Diligent discloses staff share option blunder

By Pam Graham

Jan. 18 (BusinessDesk) - Market darling Diligent Board Member Services is tidying up the way it grants share options to employees after finding it granted too many options to senior staff and did not provide a prospectus to others.

The company, whose board members include former NZX boss Mark Weldon, has embarrassingly had to advise NZX and the Financial Markets Authority of the breaches.

BusinessDesk understands that an investigation by a special committee of the board came about after the company was targeted by a US law firm, essentially a legal bounty hunter, looking for a fee for discovering the breaches.

Chairman David Liptak declined to comment on how the company first became aware of the issue but said it was working with authorities to resolve it.

Weldon is a member of the special committee and was not on the board when the breaches occurred.

The special committee has found that awards of stock options to chief executive Alessandro Sodi in 2009 and 2011, and a 2011 award to another employee exceeded caps in incentive plans operating at the time.

The options in excess of the caps will be cancelled and another way will be found to compensate the executives.

A number of smaller option grants to employees in New Zealand were also made in the absence of a prospectus and this "was not, or may not have been" in compliance with New Zealand regulations.
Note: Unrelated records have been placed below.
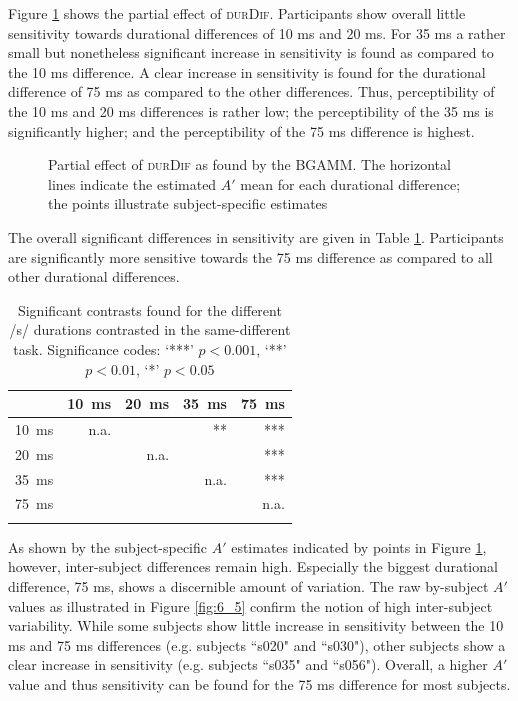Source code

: Figure \ref{fig:6_4} shows the partial effect of \textsc{durDif}. Participants show overall little sensitivity towards durational differences of 10 ms and 20 ms. For 35 ms a rather small but nonetheless significant increase in sensitivity is found as compared to the 10 ms difference. A clear increase in sensitivity is found for the durational difference of 75 ms as compared to the other differences. Thus, perceptibility of the 10 ms and 20 ms differences is rather low; the perceptibility of the 35 ms is significantly higher; and the perceptibility of the 75 ms difference is highest.

\begin{figure}
    \centering
    
    \caption{Partial effect of \textsc{durDif} as found by the BGAMM. The horizontal lines indicate the estimated $A'$ mean for each durational difference; the points illustrate subject-specific estimates}
    \label{fig:6_4}
\end{figure}

The overall significant differences in sensitivity are given in Table \ref{tab:6.12}. Participants are significantly more sensitive towards the 75 ms difference as compared to all other durational differences. 

\begin{table}\fontsize{10}{11}
\caption{Significant contrasts found for the different /s/ durations contrasted in the same-different task. Significance codes: `***' $p < 0.001$, `**' $p < 0.01$, `*' $p < 0.05$}
\label{tab:6.12}
\centering
\begin{tabular}{lrrrr} 
\lsptoprule
\textbf{~} & 10~ms & 20~ms & 35~ms & 75~ms  \\ 
\midrule
10~ms      & n.a.  & ~     & **    & ***    \\
20~ms      & ~     & n.a.  & ~     & ***    \\
35~ms      & ~     & ~     & n.a.  & ***    \\
75~ms      & ~     & ~     & ~     & n.a.   \\
\lspbottomrule
\end{tabular}
\end{table}

As shown by the subject-specific $A'$ estimates indicated by points in Figure \ref{fig:6_4}, however, inter-subject differences remain high. Especially the biggest durational difference, 75 ms, shows a discernible amount of variation. The raw by-subject $A'$ values as illustrated in Figure \ref{fig:6_5} confirm the notion of high inter-subject variability. While some subjects show little increase in sensitivity between the 10 ms and 75 ms differences (e.g. subjects ``s020" and ``s030"), other subjects show a clear increase in sensitivity (e.g. subjects ``s035" and ``s056"). Overall, a higher $A'$ value and thus sensitivity can be found for the 75 ms difference for most subjects.


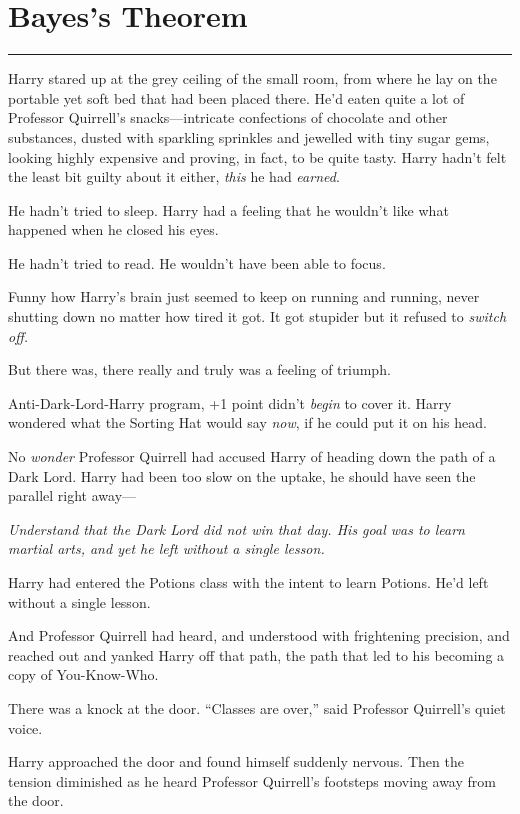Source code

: \chapter{Bayes's Theorem}\label{bayess-theorem}

\begin{center}\rule{3in}{0.4pt}\end{center}

Harry stared up at the grey ceiling of the small room, from where he lay
on the portable yet soft bed that had been placed there. He'd eaten
quite a lot of Professor Quirrell's snacks---intricate confections of
chocolate and other substances, dusted with sparkling sprinkles and
jewelled with tiny sugar gems, looking highly expensive and proving, in
fact, to be quite tasty. Harry hadn't felt the least bit guilty about it
either, \emph{this} he had \emph{earned}.

He hadn't tried to sleep. Harry had a feeling that he wouldn't like what
happened when he closed his eyes.

He hadn't tried to read. He wouldn't have been able to focus.

Funny how Harry's brain just seemed to keep on running and running,
never shutting down no matter how tired it got. It got stupider but it
refused to \emph{switch off.}

But there was, there really and truly was a feeling of triumph.

Anti-Dark-Lord-Harry program, +1 point didn't \emph{begin} to cover it.
Harry wondered what the Sorting Hat would say \emph{now}, if he could
put it on his head.

No \emph{wonder} Professor Quirrell had accused Harry of heading down
the path of a Dark Lord. Harry had been too slow on the uptake, he
should have seen the parallel right away---

\emph{Understand that the Dark Lord did not win that day. His goal was
to learn martial arts, and yet he left without a single lesson.}

Harry had entered the Potions class with the intent to learn Potions.
He'd left without a single lesson.

And Professor Quirrell had heard, and understood with frightening
precision, and reached out and yanked Harry off that path, the path that
led to his becoming a copy of You-Know-Who.

There was a knock at the door. ``Classes are over,'' said Professor
Quirrell's quiet voice.

Harry approached the door and found himself suddenly nervous. Then the
tension diminished as he heard Professor Quirrell's footsteps moving
away from the door.

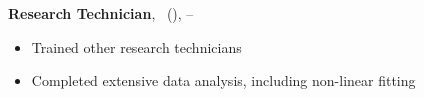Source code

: \textbf{Research Technician}, \UWW \ (\UlocA),  -- \\
\begin{itemize} 
\item Trained other research technicians %
\item Completed extensive data analysis, including non-linear fitting\\
\end{itemize} 
\ \\


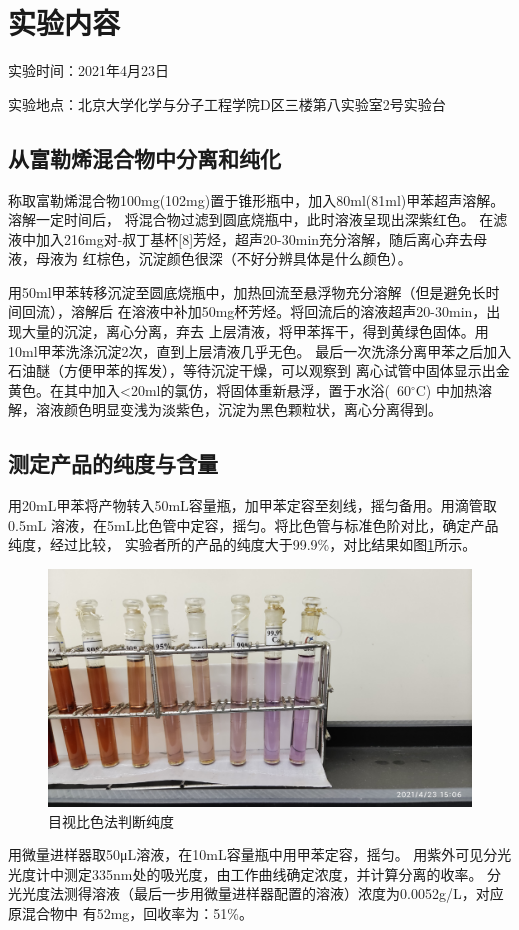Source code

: \documentclass[a4paper,zihao=5,UTF8]{ctexart}
\newcommand{\mr}[1]{\mathrm{#1}}
\def\celsius{^{\circ}\mr{C}}
\begin{document}
    \section{实验内容}
    实验时间：2021年4月23日
    \par
    实验地点：北京大学化学与分子工程学院D区三楼第八实验室2号实验台
    \subsection{从富勒烯混合物中分离和纯化}
    称取富勒烯混合物100mg(102mg)置于锥形瓶中，加入80ml(81ml)甲苯超声溶解。溶解一定时间后，
    将混合物过滤到圆底烧瓶中，此时溶液呈现出深紫红色。
    在滤液中加入216mg对-叔丁基杯[8]芳烃，超声20-30min充分溶解，随后离心弃去母液，母液为
    红棕色，沉淀颜色很深（不好分辨具体是什么颜色）。
    \par 
    用50ml甲苯转移沉淀至圆底烧瓶中，加热回流至悬浮物充分溶解（但是避免长时间回流），溶解后
    在溶液中补加50mg杯芳烃。将回流后的溶液超声20-30min，出现大量的沉淀，离心分离，弃去
    上层清液，将甲苯挥干，得到黄绿色固体。用10ml甲苯洗涤沉淀2次，直到上层清液几乎无色。
    最后一次洗涤分离甲苯之后加入石油醚（方便甲苯的挥发），等待沉淀干燥，可以观察到
    离心试管中固体显示出金黄色。在其中加入<20ml的氯仿，将固体重新悬浮，置于水浴(~60$\celsius$)
    中加热溶解，溶液颜色明显变浅为淡紫色，沉淀为黑色颗粒状，离心分离得到。
    \subsection{测定产品的纯度与含量}
    用20mL甲苯将产物转入50mL容量瓶，加甲苯定容至刻线，摇匀备用。用滴管取0.5mL
    溶液，在5mL比色管中定容，摇匀。将比色管与标准色阶对比，确定产品纯度，经过比较，
    实验者所的产品的纯度大于99.9\%，对比结果如图\ref{compare}所示。
    \begin{figure}[htbp]
        \centering
        \includegraphics[scale=0.1]{compare.jpg}
        \caption{目视比色法判断纯度}
        \label{compare}
    \end{figure}
    用微量进样器取50μL溶液，在10mL容量瓶中用甲苯定容，摇匀。
    用紫外可见分光光度计中测定335nm处的吸光度，由工作曲线确定浓度，并计算分离的收率。
    分光光度法测得溶液（最后一步用微量进样器配置的溶液）浓度为0.0052g/L，对应原混合物中
    有52mg，回收率为：51\%。
\end{document}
The options were free.

The Financial Markets Authority (FMA) said it was working with the company to establish whether a breach occurred.

"The special committee determined that these instances of non-compliance were inadvertent," the company said.

Diligent is listed in New Zealand and its shares were down 0.9 percent at $5.50 in afternoon trading, having hit an all-time high of $5.61 earlier this week on strong annual revenue growth figures.

Because the company is incorporated in Delaware with over 500 shareholders, it is subject to the US reporting and regulatory requirements of the Securities and Exchange Commission (SEC) and the Securities Exchange Act of 1934.

The company said that it struggled with complex regulatory and compliance obligations in multiple jurisdictions with different rules during a period of financial difficulty and constrained resources in the years following the listing on the NZX in 2007.

"While the special committee's work continues, all regulatory issues identified will be fully self-reported to the NZX and FMA," the company said.